Stored data:
* * * * * * *
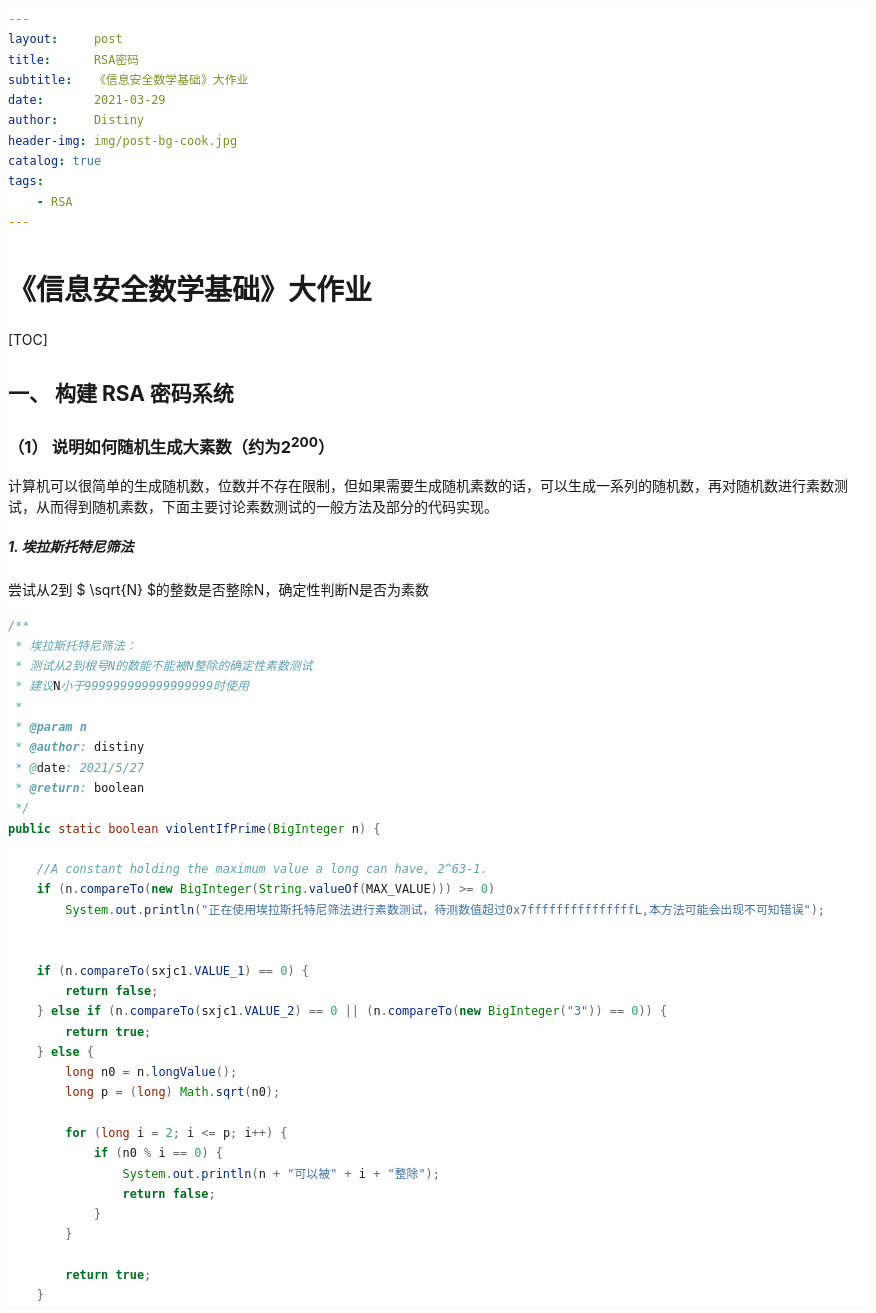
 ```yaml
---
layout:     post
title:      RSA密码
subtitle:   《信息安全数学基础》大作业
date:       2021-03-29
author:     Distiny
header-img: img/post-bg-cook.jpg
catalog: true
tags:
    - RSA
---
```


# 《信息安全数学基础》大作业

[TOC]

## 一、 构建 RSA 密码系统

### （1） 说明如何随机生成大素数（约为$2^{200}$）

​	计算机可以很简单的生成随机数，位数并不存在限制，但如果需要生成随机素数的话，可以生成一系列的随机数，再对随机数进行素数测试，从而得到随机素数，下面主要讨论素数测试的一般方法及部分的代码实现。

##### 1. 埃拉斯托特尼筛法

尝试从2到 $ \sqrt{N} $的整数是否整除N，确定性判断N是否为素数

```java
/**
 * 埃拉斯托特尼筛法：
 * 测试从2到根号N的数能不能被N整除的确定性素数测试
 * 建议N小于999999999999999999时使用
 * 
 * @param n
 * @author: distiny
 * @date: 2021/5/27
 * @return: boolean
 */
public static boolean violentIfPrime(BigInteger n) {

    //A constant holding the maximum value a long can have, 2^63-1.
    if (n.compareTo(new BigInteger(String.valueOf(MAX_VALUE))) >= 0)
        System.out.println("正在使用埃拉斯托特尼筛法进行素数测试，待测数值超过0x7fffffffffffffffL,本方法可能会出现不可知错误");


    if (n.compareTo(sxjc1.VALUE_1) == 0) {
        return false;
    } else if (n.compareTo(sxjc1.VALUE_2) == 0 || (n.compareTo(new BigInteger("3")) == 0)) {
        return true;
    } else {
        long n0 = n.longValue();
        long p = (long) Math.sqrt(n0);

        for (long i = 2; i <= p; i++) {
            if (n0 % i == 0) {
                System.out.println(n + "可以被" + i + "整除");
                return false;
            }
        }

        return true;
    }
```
* * * * * * *
§ **WHAT IS REQUIRED**:
Make a word-for-word copy of the entries, without any pictures.

§ **OUTPUT FOR THIS TASK**:
 ```yaml
---
layout:     post
title:      RSA密码
subtitle:   《信息安全数学基础》大作业
date:       2021-03-29
author:     Distiny
header-img: img/post-bg-cook.jpg
catalog: true
tags:
    - RSA
---
```


# 《信息安全数学基础》大作业

[TOC]

## 一、 构建 RSA 密码系统

### （1） 说明如何随机生成大素数（约为$2^{200}$）

​	计算机可以很简单的生成随机数，位数并不存在限制，但如果需要生成随机素数的话，可以生成一系列的随机数，再对随机数进行素数测试，从而得到随机素数，下面主要讨论素数测试的一般方法及部分的代码实现。

##### 1. 埃拉斯托特尼筛法

尝试从2到 $ \sqrt{N} $的整数是否整除N，确定性判断N是否为素数

```java
/**
 * 埃拉斯托特尼筛法：
 * 测试从2到根号N的数能不能被N整除的确定性素数测试
 * 建议N小于999999999999999999时使用
 * 
 * @param n
 * @author: distiny
 * @date: 2021/5/27
 * @return: boolean
 */
public static boolean violentIfPrime(BigInteger n) {

    //A constant holding the maximum value a long can have, 2^63-1.
    if (n.compareTo(new BigInteger(String.valueOf(MAX_VALUE))) >= 0)
        System.out.println("正在使用埃拉斯托特尼筛法进行素数测试，待测数值超过0x7fffffffffffffffL,本方法可能会出现不可知错误");


    if (n.compareTo(sxjc1.VALUE_1) == 0) {
        return false;
    } else if (n.compareTo(sxjc1.VALUE_2) == 0 || (n.compareTo(new BigInteger("3")) == 0)) {
        return true;
    } else {
        long n0 = n.longValue();
        long p = (long) Math.sqrt(n0);

        for (long i = 2; i <= p; i++) {
            if (n0 % i == 0) {
                System.out.println(n + "可以被" + i + "整除");
                return false;
            }
        }

        return true;
    }
```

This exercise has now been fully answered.